On y considère les amortissements et les frais d’entretien des tracteurs, du matériel de labour, du matériel phytosanitaire, du matériel de semis, du matériel de fertigation, des véhicules, du matériel de transport, du matériel de récolte, du petit matériel et de l’atelier le cas échéant. On y inclue les frais généraux se rapportant aux frais d’administration, aux déplacements, aux impôts et assurances, et honoraires d’expertise. On y rajoutera l’amortissement immobilier, la main d’œuvre permanente, les frais financiers et la location des terres. Toutes ces charges sont des charges réelles par opposition aux charges calculées dont il faudra faire l’évaluation et qui comprendront essentiellement la rémunération de la main d’œuvre familiale et la valeur locative des terres en propriété.

L’observation des prix de vente confrontée à l’évaluation des charges opérationnelles conduira à des estimations de marges brutes et variables, indicatrices de rentabilité des différentes alternatives retenues pour cette culture.

Les charges par hectare sont élevées pour Daniela greffée sur Beaufort comparées à celles calculées pour Gabriela (Tableau 7, voir fichier PDF). Cependant, on assiste à une légère différence dans les prix de revient pour le marché local. Le prix de revient calculé sur les témoins montre la tolérance de Daniela greffée sur Beaufort et la grande sensibilité de Gabriela aux nématodes à galles. On assiste à une situation inverse pour les prix de revient pour les exportations du fait des pertes de rendement exportable occasionnée par ces parasites.

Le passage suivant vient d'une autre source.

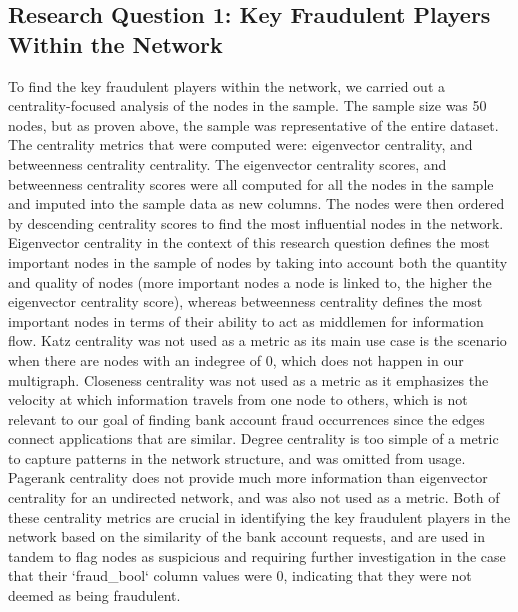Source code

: \documentclass{styles/svproc}
\begin{document}
\subsection*{Research Question 1: Key Fraudulent Players Within the Network}
To find the key fraudulent players within the network, we carried out a centrality-focused analysis of the nodes in the sample. The sample size was 50 nodes, but as proven above, the sample was representative of the entire dataset. The centrality metrics that were computed were: eigenvector centrality, and betweenness centrality centrality.  
The eigenvector centrality scores, and betweenness centrality scores were all computed for all the nodes in the sample and imputed into the sample data as new columns. The nodes were then ordered by descending centrality scores to find the most influential nodes in the network. Eigenvector centrality in the context of this research question defines the most important nodes in the sample of nodes by taking into account both the quantity and quality of nodes (more important nodes a node is linked to, the higher the eigenvector centrality score), whereas betweenness centrality defines the most important nodes in terms of their ability to act as middlemen for information flow. Katz centrality was not used as a metric as its main use case is the scenario when there are nodes with an indegree of 0, which does not happen in our multigraph. Closeness centrality was not used as a metric as it emphasizes the velocity at which information travels from one node to others, which is not relevant to our goal of finding bank account fraud occurrences since the edges connect applications that are similar. Degree centrality is too simple of a metric to capture patterns in the network structure, and was omitted from usage. Pagerank centrality does not provide much more information than eigenvector centrality for an undirected network, and was also not used as a metric.
Both of these centrality metrics are crucial in identifying the key fraudulent players in the network based on the similarity of the bank account requests, and are used in tandem to flag nodes as suspicious and requiring further investigation in the case that their `fraud\_bool` column values were 0, indicating that they were not deemed as being fraudulent.
\end{document}
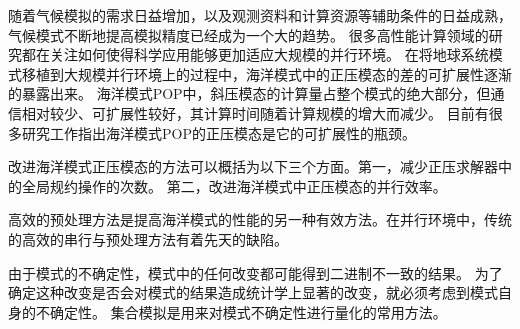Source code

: 随着气候模拟的需求日益增加，以及观测资料和计算资源等辅助条件的日益成熟，气候模式不断地提高模拟精度已经成为一个大的趋势。
很多高性能计算领域的研究都在关注如何使得科学应用能够更加适应大规模的并行环境。 
在将地球系统模式移植到大规模并行环境上的过程中，海洋模式中的正压模态的差的可扩展性逐渐的暴露出来。 
海洋模式POP中，斜压模态的计算量占整个模式的绝大部分，但通信相对较少、可扩展性较好，其计算时间随着计算规模的增大而减少。
目前有很多研究工作指出海洋模式POP的正压模态是它的可扩展性的瓶颈。


改进海洋模式正压模态的方法可以概括为以下三个方面。第一，减少正压求解器中的全局规约操作的次数。
第二，改进海洋模式中正压模态的并行效率。 
 

高效的预处理方法是提高海洋模式的性能的另一种有效方法。在并行环境中，传统的高效的串行与预处理方法有着先天的缺陷。

由于模式的不确定性，模式中的任何改变都可能得到二进制不一致的结果。
为了确定这种改变是否会对模式的结果造成统计学上显著的改变，就必须考虑到模式自身的不确定性。
集合模拟是用来对模式不确定性进行量化的常用方法。 




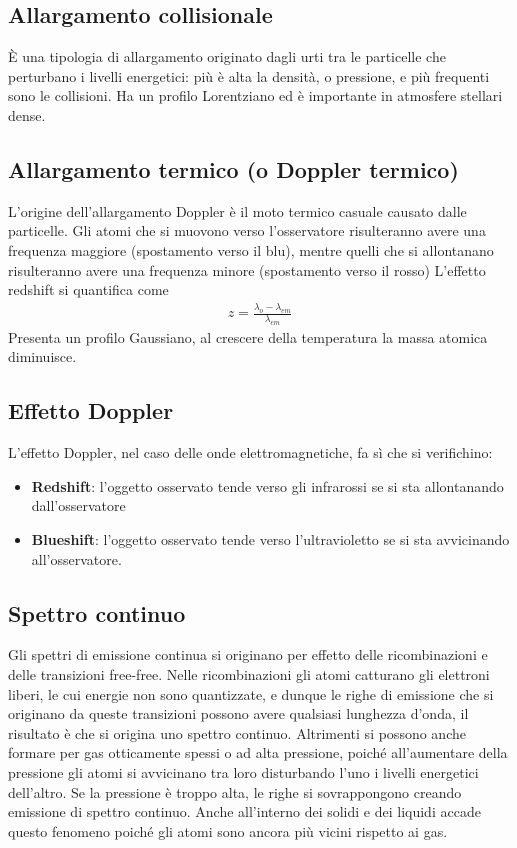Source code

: \documentclass[a4paper, oneside]{book}
\begin{document}
\subsection{Allargamento collisionale}
È una tipologia di allargamento originato dagli urti tra le particelle 
che perturbano i livelli energetici: più è alta la densità, o pressione, e 
più frequenti sono le collisioni. Ha un profilo Lorentziano ed è 
importante in atmosfere stellari dense. 

\subsection{Allargamento termico (o Doppler termico)}
L'origine dell'allargamento Doppler è il moto termico casuale causato dalle particelle. Gli atomi che
si muovono verso l'osservatore risulteranno avere una frequenza maggiore (spostamento verso il blu), 
mentre quelli che si allontanano risulteranno avere una frequenza minore (spostamento verso il rosso)
L'effetto redshift si quantifica come
\begin{gather*}
    z = \frac{\lambda_{o} - \lambda_{em}}{\lambda_{em}}
\end{gather*}
Presenta un profilo Gaussiano, al crescere della temperatura la massa atomica diminuisce. 

\subsection{Effetto Doppler}
L'effetto Doppler, nel caso delle onde elettromagnetiche, fa sì che si verifichino:
\begin{itemize}
    \item \textbf{Redshift}: l'oggetto osservato tende verso gli infrarossi se 
    si sta allontanando dall'osservatore
    \item \textbf{Blueshift}: l'oggetto osservato tende verso l'ultravioletto 
    se si sta avvicinando all'osservatore.
\end{itemize}

\subsection{Spettro continuo}
Gli spettri di emissione continua si originano per effetto delle ricombinazioni 
e delle transizioni free-free. Nelle ricombinazioni gli atomi catturano gli elettroni liberi, 
le cui energie non sono quantizzate, e dunque le righe di emissione che si originano 
da queste transizioni possono avere qualsiasi lunghezza d'onda, il risultato è che si 
origina uno spettro continuo. Altrimenti si possono anche formare per gas otticamente spessi
o ad alta pressione, poiché all'aumentare della pressione gli atomi si avvicinano 
tra loro disturbando l'uno i livelli energetici dell'altro. Se la pressione è troppo alta,
le righe si sovrappongono creando emissione di spettro continuo. Anche all'interno 
dei solidi e dei liquidi accade questo fenomeno poiché gli atomi sono ancora più vicini rispetto
ai gas. 
\end{document}
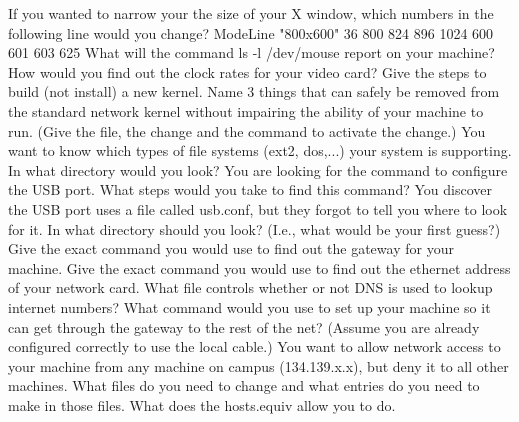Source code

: \vskip 0.5in
\ques
If you wanted to narrow your the size of your X window,
which numbers in the following line would you change?
\break
{\ltt{}ModeLine "800x600"     36     800  824  896 1024   600  601  603  625}
\vskip 0.5in
What will the command {\ltt{}ls -l /dev/mouse} report on
your machine?
\vskip 0.5in
How would you find out the clock rates for your video card?
\vskip 0.8in
\ques
Give the steps to build (not install) a new kernel.
\vskip 1.8in
Name 3 things that can safely be removed from the standard
network kernel without impairing the ability of your
machine to run.
(Give the file, the change and the command to activate the change.)
\vfill\eject
\ques
You want to know which types of file systems (ext2, dos,...) your system
is supporting.
In what directory would you look?
\vskip 0.4in
You are looking for the command to configure the USB port.
What steps would you take to find this command?
\vskip 1.0in
You discover the USB port uses a file called {\ltt{}usb.conf},
but they forgot to tell you where to look for it.
In what directory should you look?
(I.e., what would be your first guess?)
\vskip 0.4in
\ques
Give the exact command you would use to find
out the gateway for your machine.
\vskip 0.5in
Give the exact command you would use to find out
the ethernet address of your network card.
\vskip 0.5in
What file controls whether or not DNS is used to
lookup internet numbers?
\vskip 0.5in
\ques
What command would you use to set up your machine so
it can get through the gateway to the rest of the net?
(Assume you are already configured correctly to use the
local cable.)
\vskip 0.5in
You want to allow network access to your machine from any
machine on campus (134.139.x.x), but deny it to all other machines.
What files do you need to change and what entries do you need
to make in those files.
\vskip 1.8in
What does the {\ltt{}hosts.equiv} allow you to do.
\vskip 0.8in
\bye
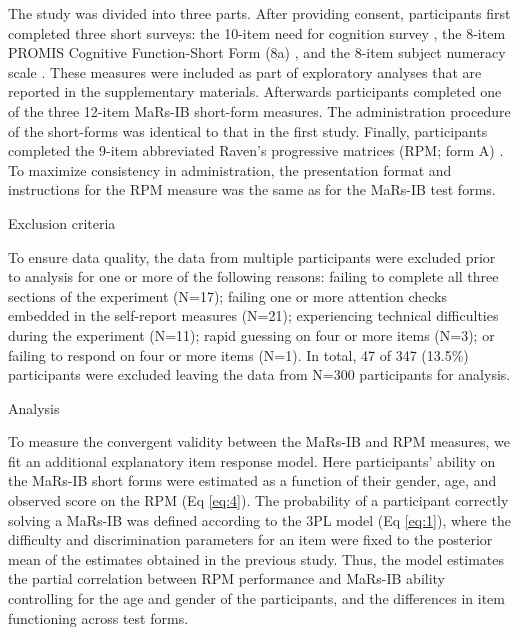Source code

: \documentclass[a4paper,man,natbib]{apa6}
\makeatletter
\renewcommand{\subsubsection}{\@startsection{subsubsection}{3}
  {\z@}%
  {\b@level@two@skip}{\e@level@two@skip}%
  {\normalfont\normalsize\bfseries}}
\makeatother
\begin{document}
The study was divided into three parts. After providing consent, participants first completed three short surveys: the 10-item need for cognition survey \citep{chiesi2018applying}, the 8-item PROMIS Cognitive Function-Short Form (8a) \citep{iverson2021normative}, and the 8-item subject numeracy scale \citep{fagerlin2007measuring}. These measures were included as part of exploratory analyses that are reported in the supplementary materials. Afterwards participants completed one of the three 12-item MaRs-IB short-form measures. The administration procedure of the short-forms was identical to that in the first study. Finally, participants completed the 9-item abbreviated Raven's progressive matrices (RPM; form A) \citep{bilker2012development}. To maximize consistency in administration, the presentation format and instructions for the RPM measure was the same as for the MaRs-IB test forms.

\subsubsection{Exclusion criteria}

To ensure data quality, the data from multiple participants were excluded prior to analysis for one or more of the following reasons: failing to complete all three sections of the experiment (N=17); failing one or more attention checks \citep{zorowitz2021inattentive} embedded in the self-report measures (N=21); experiencing technical difficulties during the experiment (N=11); rapid guessing on four or more items (N=3); or failing to respond on four or more items (N=1). In total, 47 of 347 (13.5\%) participants were excluded leaving the data from N=300 participants for analysis.

\subsubsection{Analysis}

To measure the convergent validity between the MaRs-IB and RPM measures, we fit an additional explanatory item response model. Here participants' ability on the MaRs-IB short forms were estimated as a function of their gender, age, and observed score on the RPM (Eq \ref{eq:4}). The probability of a participant correctly solving a MaRs-IB was defined according to the 3PL model (Eq \ref{eq:1}), where the difficulty and discrimination parameters for an item were fixed to the posterior mean of the estimates obtained in the previous study. Thus, the model estimates the partial correlation between RPM performance and MaRs-IB ability controlling for the age and gender of the participants, and the differences in item functioning across test forms.
\end{document}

Gabriela s’est révélée très sensible aux nématodes malgré sa résistance déclarée aux Meloidogyne. Cette situation illustre d’une part l’importance économique et les dégâts que peuvent causer les Meloidogyne sur tomate et d’autre part la faisabilité économique des alternatives retenues même dans les situations les plus extrêmes comme celles choisies pour ces essais.

Les marge nettes ont été largement réduite durant la campagne agricole 1999-2000 (Tableau 8, voir fichier PDF) d’une part à cause des problèmes liés aux exportations et d’autre part à cause des pertes de rendements quantitatifs et qualitatifs occasionnés par la maladie virale causée par le TYLK.